» **YOUR GOAL**
Please look for the string "contain" below and report every line in which it occurs.

(Stored data)

○ ○ ○ ○

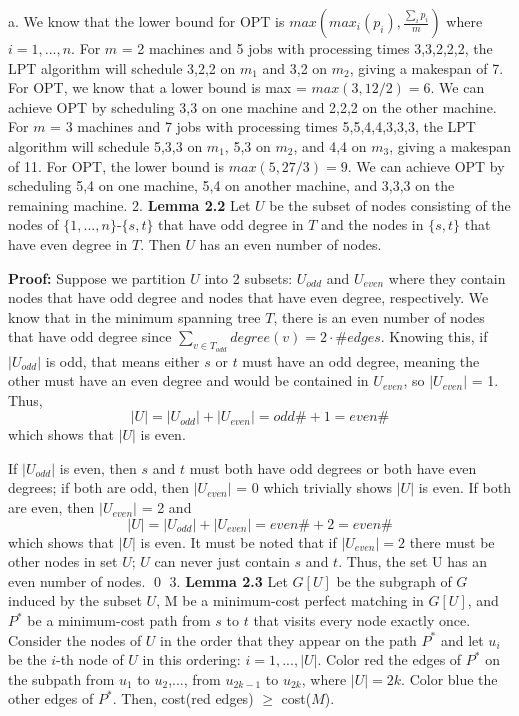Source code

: \documentclass[oneside]{homework} %
\begin{document}
{\large a.} We know that the lower bound for OPT is $max(max_i(p_i), \frac{\sum\limits_{i}p_i}{m})$ where $i = 1,...,n$. 
\newline
\newline
For $m$ = 2 machines and 5 jobs with processing times 3,3,2,2,2, the LPT algorithm will schedule 3,2,2 on $m_1$ and 3,2 on $m_2$, giving a makespan of 7. For OPT, we know that a lower bound is max = $max(3, 12/2) = 6$. We can achieve OPT by scheduling 3,3 on one machine and 2,2,2 on the other machine.
\newline
\newline
For $m$ = 3 machines and 7 jobs with processing times 5,5,4,4,3,3,3, the LPT algorithm will schedule 5,3,3 on $m_1$, 5,3 on $m_2$, and 4,4 on $m_3$, giving a makespan of 11. For OPT, the lower bound is $max(5, 27/3) = 9$. We can achieve OPT by scheduling 5,4 on one machine, 5,4 on another machine, and 3,3,3 on the remaining machine.
\newline
\newline
{\large2.} \textbf{Lemma 2.2} Let $U$ be the subset of nodes consisting of the nodes of $\{1,...,n\}$-$\{s,t\}$ that have odd degree in $T$ and the nodes in $\{s,t\}$ that have even degree in $T$. Then $U$ has an even number of nodes.
\newline

\textbf{Proof:} Suppose we partition $U$ into 2 subsets: $U_{odd}$ and $U_{even}$ where they contain nodes that have odd degree and nodes that have even degree, respectively. We know that in the minimum spanning tree $T$, there is an even number of nodes that have odd degree since $\sum\limits_{v\in T_{odd}}degree(v) = 2\cdot \# edges$. Knowing this, if $|U_{odd}|$ is odd, that means either $s$ or $t$ must have an odd degree, meaning the other must have an even degree and would be contained in $U_{even}$, so $|U_{even}|$ = 1.  Thus, $$|U| = |U_{odd}|+| U_{even}| = odd\# + 1 = even\# $$ which shows that $|U|$ is even. 

If $|U_{odd}|$ is even, then $s$ and $t$ must both have odd degrees or both have even degrees; if both are odd, then $|U_{even}|$ = 0 which trivially shows $|U|$ is even. If both are even, then $|U_{even}|$ = 2 and $$|U| = |U_{odd}|+| U_{even}| = even\# + 2 = even\# $$ which shows that $|U|$ is even. It must be noted that if $|U_{even}| = 2$ there must be other nodes in set $U$; $U$ can never just contain $s$ and $t$. Thus, the set U has an even number of nodes. \hfill\qed
\newline
\newline
{\large3.} \textbf{Lemma 2.3} Let $G[U]$ be the subgraph of $G$ induced by the subset $U$, M be a minimum-cost perfect matching in $G[U]$, and $P^*$ be a minimum-cost path from $s$ to $t$ that visits every node exactly once. Consider the nodes of $U$ in the order that they appear on the path $P^*$ and let $u_i$ be the $i$-th node of $U$ in this ordering: $ i=1,...,|U|$. Color red the edges of $P^*$ on the subpath from $u_1$ to $u_2$,..., from $u_{2k-1}$ to $u_{2k}$, where $|U|=2k$. Color blue the other edges of $P^*$. Then, cost(red edges) $\geq$ cost($M$).
\newline
\end{document}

○ ○ ○ ○

» **ANSWER TO THE EXERCISE**
\textbf{Proof:} Suppose we partition $U$ into 2 subsets: $U_{odd}$ and $U_{even}$ where they contain nodes that have odd degree and nodes that have even degree, respectively. We know that in the minimum spanning tree $T$, there is an even number of nodes that have odd degree since $\sum\limits_{v\in T_{odd}}degree(v) = 2\cdot \# edges$. Knowing this, if $|U_{odd}|$ is odd, that means either $s$ or $t$ must have an odd degree, meaning the other must have an even degree and would be contained in $U_{even}$, so $|U_{even}|$ = 1.  Thus, $$|U| = |U_{odd}|+| U_{even}| = odd\# + 1 = even\# $$ which shows that $|U|$ is even. 
If $|U_{odd}|$ is even, then $s$ and $t$ must both have odd degrees or both have even degrees; if both are odd, then $|U_{even}|$ = 0 which trivially shows $|U|$ is even. If both are even, then $|U_{even}|$ = 2 and $$|U| = |U_{odd}|+| U_{even}| = even\# + 2 = even\# $$ which shows that $|U|$ is even. It must be noted that if $|U_{even}| = 2$ there must be other nodes in set $U$; $U$ can never just contain $s$ and $t$. Thus, the set U has an even number of nodes. \hfill\qed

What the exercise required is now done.